Instructions for the task =>
Only the lines from the one containing "me croiriez pas." through the one containing "sur votre hameçon~?" should be printed, exactly as they appear below, with both ends included.

──────── The data ────────

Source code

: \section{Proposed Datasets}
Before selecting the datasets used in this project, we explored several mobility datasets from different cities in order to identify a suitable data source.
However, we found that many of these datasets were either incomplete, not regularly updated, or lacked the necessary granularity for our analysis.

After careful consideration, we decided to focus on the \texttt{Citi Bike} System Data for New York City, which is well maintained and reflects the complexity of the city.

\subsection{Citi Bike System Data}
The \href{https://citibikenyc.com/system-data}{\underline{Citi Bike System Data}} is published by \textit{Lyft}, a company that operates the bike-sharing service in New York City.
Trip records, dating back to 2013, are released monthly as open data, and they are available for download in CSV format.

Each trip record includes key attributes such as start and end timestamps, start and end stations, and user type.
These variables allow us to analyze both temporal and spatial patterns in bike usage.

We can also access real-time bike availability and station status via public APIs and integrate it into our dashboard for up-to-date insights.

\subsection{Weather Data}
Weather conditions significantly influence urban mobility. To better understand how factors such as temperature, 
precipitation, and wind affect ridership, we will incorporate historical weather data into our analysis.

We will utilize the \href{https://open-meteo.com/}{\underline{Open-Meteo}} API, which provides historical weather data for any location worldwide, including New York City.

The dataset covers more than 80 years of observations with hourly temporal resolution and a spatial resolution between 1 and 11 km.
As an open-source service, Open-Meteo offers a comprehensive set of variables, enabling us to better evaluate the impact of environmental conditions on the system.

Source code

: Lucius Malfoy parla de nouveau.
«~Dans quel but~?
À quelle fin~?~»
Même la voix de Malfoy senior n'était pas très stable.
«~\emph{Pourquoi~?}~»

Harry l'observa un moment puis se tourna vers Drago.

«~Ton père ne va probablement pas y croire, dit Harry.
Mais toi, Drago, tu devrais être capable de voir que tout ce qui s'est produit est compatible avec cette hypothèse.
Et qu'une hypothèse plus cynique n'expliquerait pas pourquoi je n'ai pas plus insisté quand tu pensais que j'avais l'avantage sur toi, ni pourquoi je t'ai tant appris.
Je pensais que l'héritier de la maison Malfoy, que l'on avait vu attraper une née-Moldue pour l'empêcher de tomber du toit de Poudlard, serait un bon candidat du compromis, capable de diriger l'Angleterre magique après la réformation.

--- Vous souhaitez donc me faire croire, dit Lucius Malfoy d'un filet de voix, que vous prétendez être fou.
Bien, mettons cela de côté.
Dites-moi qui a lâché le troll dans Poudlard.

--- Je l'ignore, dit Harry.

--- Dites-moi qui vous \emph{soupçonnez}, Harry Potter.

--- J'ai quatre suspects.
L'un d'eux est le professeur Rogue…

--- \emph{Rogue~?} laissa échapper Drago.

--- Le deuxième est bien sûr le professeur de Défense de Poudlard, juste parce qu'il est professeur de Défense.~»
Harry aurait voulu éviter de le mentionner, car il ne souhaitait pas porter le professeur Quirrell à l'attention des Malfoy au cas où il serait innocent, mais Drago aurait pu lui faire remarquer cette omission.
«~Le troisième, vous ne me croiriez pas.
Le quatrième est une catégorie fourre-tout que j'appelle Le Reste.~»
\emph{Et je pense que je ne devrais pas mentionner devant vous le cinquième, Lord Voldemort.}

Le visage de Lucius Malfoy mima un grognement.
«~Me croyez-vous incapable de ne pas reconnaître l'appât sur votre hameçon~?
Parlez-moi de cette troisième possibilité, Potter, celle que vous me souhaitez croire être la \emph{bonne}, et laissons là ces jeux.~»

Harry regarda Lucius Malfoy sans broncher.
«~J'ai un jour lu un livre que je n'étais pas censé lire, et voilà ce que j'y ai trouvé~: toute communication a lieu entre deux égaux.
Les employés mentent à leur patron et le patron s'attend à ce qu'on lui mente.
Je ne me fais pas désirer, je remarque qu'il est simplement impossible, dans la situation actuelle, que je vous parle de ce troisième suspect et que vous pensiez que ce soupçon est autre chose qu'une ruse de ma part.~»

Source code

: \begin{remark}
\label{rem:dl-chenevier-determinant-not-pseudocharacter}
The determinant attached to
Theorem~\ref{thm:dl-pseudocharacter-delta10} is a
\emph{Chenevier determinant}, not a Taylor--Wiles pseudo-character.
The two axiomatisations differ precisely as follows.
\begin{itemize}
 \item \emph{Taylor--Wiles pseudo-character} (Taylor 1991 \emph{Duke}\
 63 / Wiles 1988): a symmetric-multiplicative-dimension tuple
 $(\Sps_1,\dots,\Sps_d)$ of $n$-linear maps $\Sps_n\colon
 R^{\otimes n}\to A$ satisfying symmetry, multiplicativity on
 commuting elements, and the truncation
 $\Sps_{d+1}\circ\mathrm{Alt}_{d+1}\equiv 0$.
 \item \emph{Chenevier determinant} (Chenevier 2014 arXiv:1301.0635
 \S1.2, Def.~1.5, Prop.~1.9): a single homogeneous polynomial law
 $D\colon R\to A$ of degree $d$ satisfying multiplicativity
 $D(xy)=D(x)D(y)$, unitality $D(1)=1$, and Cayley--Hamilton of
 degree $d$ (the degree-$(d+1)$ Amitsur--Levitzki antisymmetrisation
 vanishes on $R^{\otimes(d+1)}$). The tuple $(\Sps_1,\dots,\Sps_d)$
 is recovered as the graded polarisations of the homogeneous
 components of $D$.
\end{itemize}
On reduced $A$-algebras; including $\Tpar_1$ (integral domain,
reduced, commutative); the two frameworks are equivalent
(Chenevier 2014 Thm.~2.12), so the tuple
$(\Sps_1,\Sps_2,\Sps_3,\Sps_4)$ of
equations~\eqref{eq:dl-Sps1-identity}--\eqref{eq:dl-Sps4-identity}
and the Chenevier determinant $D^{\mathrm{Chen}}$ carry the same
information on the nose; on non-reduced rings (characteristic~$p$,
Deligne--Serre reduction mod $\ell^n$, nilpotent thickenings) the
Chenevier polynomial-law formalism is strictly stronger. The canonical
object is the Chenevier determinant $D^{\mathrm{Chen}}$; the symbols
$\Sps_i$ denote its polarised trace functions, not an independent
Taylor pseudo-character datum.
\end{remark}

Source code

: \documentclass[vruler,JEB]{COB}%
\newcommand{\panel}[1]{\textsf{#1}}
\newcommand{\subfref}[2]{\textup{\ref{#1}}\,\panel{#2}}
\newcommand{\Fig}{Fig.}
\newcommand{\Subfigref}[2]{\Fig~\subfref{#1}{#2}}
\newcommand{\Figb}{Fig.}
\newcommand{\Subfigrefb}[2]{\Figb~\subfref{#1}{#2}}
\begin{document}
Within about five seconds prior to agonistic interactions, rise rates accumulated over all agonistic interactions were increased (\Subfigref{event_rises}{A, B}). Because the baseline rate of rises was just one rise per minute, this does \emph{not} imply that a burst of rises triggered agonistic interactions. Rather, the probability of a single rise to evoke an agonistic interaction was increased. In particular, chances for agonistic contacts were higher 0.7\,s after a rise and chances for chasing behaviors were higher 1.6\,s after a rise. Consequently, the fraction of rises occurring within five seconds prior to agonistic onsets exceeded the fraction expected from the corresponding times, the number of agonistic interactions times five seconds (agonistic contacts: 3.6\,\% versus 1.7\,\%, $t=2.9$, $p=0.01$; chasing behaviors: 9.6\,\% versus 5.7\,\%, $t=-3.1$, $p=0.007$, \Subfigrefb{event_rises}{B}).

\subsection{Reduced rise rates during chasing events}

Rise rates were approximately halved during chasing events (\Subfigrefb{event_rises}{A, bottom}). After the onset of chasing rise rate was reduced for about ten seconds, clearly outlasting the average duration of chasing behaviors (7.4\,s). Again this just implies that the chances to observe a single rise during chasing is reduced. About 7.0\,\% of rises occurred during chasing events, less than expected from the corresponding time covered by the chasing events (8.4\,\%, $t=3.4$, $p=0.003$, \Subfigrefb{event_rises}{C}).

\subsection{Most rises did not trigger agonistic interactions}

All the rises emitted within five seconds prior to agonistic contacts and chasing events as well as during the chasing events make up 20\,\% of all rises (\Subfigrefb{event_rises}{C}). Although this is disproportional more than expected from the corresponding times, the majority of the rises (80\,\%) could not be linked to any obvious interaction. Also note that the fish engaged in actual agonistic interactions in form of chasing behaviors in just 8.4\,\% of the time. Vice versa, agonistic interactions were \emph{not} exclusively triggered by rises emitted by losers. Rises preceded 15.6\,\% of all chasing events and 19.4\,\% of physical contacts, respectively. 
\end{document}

────────

Task response =>
«~Le troisième, vous ne me croiriez pas.
Le quatrième est une catégorie fourre-tout que j'appelle Le Reste.~»
\emph{Et je pense que je ne devrais pas mentionner devant vous le cinquième, Lord Voldemort.}

Le visage de Lucius Malfoy mima un grognement.
«~Me croyez-vous incapable de ne pas reconnaître l'appât sur votre hameçon~?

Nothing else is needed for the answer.